Altro adagio, con "To Love The Land", splendida ballata dalla belle armonie a dalle melodie eleganti ed orecchiabili. I cori arrivano puntuali nel ritornello, come i cambi di tonalità. Gli interventi di chitarra elettrica sono centrati appieno.
Il piano preludio di "The Season of Hope", vede una introduzione di piano molto bella (ricorda alcuni lavori di Keith Jarrett), poi arrivano gli archi, la tensione aumenta ma per ritornare subito alla tranquillità di sonorità quasi jazzy. Il pezzo si lega al successivo "Simply Angels", una piccola suite di poco più di sei minuti, dove la band si sfoga con i musicisti che mettono in mostra la loro bravura ( le atmosfere sono da Concerto grosso 2, specie per i cori). Il pezzo è vario, negli arrangiamenti e nelle armonie, i riff sono accattivanti : siamo in pieno progressive.

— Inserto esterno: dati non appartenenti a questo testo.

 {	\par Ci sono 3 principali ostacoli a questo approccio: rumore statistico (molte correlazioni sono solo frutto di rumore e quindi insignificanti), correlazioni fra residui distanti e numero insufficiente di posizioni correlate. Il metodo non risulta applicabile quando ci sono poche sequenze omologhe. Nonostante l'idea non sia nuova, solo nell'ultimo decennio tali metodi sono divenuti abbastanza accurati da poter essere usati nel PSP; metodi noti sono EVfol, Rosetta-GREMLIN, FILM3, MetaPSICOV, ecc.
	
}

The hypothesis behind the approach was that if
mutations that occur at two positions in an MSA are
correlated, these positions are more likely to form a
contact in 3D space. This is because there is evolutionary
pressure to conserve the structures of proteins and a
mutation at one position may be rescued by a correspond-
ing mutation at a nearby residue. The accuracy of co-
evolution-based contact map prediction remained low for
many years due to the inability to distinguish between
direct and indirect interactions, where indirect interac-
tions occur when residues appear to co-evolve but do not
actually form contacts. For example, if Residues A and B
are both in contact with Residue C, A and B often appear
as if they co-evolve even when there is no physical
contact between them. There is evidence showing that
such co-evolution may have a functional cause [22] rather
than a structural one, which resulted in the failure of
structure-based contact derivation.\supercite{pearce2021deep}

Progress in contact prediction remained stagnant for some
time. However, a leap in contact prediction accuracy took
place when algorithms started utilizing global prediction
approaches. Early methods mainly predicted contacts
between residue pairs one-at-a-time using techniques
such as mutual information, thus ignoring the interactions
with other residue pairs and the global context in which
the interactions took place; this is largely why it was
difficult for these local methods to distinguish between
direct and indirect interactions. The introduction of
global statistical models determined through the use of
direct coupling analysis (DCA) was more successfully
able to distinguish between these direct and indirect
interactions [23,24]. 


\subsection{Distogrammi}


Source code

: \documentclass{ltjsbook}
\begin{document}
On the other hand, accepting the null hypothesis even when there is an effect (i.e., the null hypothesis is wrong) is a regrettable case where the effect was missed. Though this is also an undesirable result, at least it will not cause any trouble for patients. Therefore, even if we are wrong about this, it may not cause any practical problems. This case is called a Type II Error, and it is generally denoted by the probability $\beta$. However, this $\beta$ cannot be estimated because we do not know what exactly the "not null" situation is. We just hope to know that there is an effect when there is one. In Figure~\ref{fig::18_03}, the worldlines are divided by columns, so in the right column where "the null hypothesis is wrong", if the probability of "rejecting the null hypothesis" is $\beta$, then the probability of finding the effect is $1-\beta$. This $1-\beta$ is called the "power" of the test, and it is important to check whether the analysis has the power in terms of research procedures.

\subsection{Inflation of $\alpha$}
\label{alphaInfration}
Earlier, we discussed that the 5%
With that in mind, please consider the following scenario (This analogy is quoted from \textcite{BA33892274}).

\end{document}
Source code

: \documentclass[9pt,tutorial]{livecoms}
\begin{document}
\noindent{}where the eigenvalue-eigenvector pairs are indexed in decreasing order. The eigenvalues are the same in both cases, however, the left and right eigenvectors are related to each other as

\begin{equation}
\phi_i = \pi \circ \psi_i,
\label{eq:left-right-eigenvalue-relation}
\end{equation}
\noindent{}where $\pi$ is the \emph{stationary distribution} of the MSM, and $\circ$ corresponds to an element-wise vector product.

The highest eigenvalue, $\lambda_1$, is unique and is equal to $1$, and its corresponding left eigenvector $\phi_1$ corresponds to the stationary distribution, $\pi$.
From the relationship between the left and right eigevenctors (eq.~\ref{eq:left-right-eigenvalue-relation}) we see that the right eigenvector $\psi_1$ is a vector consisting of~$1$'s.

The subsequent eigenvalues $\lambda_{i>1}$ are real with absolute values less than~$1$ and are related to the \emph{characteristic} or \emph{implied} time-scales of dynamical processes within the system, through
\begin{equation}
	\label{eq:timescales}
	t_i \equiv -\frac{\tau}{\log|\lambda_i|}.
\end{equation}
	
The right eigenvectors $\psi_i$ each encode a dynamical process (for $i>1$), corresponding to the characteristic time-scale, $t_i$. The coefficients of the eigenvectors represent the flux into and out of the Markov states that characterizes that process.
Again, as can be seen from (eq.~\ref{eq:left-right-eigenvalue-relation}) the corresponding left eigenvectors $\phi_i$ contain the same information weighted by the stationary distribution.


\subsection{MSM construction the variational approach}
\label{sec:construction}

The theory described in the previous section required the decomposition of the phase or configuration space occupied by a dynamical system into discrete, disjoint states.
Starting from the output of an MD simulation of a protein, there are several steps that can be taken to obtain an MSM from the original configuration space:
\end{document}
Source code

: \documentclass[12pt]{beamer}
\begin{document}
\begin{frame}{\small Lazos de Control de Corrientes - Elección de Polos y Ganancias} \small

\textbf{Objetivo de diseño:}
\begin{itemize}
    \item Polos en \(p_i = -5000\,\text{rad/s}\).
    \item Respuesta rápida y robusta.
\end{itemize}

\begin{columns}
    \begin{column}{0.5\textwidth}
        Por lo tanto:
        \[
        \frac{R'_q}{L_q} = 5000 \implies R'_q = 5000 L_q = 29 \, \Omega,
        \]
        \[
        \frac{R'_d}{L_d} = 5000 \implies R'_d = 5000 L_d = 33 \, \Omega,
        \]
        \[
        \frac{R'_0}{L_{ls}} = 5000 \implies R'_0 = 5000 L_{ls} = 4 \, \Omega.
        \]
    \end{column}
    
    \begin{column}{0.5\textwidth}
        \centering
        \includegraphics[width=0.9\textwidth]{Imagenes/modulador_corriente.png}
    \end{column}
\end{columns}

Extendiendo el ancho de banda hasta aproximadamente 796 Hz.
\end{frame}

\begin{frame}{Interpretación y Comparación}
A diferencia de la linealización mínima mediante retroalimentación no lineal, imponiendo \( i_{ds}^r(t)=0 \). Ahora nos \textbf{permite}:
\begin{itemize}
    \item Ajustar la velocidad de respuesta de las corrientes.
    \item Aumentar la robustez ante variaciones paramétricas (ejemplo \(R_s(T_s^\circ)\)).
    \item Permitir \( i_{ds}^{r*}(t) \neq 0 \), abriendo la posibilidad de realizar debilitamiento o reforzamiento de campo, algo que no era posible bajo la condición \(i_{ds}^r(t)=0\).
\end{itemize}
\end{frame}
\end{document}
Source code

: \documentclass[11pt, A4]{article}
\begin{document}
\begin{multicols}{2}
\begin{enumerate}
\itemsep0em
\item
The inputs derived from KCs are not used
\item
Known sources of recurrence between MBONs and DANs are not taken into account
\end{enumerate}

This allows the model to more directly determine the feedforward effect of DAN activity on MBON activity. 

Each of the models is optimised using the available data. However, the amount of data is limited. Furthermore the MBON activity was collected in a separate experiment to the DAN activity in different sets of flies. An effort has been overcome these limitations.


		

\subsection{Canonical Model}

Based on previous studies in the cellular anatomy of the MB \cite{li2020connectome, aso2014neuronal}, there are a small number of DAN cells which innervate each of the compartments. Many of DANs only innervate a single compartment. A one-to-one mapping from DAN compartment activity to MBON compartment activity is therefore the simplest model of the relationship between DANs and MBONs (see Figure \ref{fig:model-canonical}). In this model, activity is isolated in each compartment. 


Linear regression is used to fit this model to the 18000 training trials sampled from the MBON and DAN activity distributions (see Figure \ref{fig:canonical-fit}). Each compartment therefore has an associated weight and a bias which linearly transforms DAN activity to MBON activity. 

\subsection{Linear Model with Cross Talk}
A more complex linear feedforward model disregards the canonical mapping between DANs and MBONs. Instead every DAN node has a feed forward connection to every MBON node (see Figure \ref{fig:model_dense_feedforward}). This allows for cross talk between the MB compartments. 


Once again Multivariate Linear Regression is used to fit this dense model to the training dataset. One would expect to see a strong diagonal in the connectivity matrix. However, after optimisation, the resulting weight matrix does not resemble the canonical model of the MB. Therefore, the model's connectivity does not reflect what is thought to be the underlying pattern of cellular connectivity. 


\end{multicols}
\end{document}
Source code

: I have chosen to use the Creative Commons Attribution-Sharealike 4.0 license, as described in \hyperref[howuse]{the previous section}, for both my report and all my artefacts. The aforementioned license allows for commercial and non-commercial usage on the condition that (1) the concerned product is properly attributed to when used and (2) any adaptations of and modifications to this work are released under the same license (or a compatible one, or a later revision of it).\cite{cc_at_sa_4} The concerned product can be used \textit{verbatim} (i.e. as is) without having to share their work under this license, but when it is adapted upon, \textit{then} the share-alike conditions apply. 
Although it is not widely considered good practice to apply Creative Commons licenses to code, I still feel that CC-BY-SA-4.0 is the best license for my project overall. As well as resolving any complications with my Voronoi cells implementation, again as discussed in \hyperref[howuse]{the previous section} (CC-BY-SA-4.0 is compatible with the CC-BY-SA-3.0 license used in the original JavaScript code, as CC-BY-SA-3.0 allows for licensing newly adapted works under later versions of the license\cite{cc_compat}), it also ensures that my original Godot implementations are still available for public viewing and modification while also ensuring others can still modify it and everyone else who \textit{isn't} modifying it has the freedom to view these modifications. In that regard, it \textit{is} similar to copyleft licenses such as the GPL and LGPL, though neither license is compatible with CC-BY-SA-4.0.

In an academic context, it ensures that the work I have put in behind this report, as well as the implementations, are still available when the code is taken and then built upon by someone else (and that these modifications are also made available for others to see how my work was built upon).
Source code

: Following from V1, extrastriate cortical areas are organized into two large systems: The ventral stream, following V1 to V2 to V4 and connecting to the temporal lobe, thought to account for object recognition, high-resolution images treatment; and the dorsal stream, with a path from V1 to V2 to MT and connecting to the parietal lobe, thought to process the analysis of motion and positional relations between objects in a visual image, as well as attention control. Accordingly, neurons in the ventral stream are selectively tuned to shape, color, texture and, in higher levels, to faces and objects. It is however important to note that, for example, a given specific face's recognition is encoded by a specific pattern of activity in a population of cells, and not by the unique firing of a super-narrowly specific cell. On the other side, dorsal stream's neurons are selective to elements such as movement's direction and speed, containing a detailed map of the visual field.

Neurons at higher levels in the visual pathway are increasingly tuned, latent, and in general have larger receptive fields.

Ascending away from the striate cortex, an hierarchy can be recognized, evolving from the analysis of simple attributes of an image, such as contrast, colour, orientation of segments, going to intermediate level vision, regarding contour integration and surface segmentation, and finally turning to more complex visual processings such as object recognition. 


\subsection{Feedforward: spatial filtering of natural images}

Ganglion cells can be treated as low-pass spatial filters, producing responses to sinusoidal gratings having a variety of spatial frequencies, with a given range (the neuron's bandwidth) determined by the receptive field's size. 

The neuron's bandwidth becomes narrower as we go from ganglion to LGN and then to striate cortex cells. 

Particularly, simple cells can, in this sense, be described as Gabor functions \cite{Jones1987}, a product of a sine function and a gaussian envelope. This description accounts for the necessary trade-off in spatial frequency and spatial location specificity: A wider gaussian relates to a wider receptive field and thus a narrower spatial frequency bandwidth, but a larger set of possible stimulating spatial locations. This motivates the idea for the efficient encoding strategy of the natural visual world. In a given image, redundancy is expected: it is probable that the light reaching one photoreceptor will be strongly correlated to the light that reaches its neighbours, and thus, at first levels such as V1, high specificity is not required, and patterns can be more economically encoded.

La tranquilla canzona "Ethix" chiude questo lavoro.
Un disco che sarebbe potuto essere un semplice "amarcord" ma che invece vede sonorità moderne oltre alle caratteristiche della "sigla" che qui vengono riproposte : le aspettative di si accosta a questo disco vengono soddisfatte. A questo terzo concerto grosso si sta anche affiancando una nuova stagione live della band, con concerti di taglio rock-prog.

I New Trolls sono tornati. Evviva i New Trolls.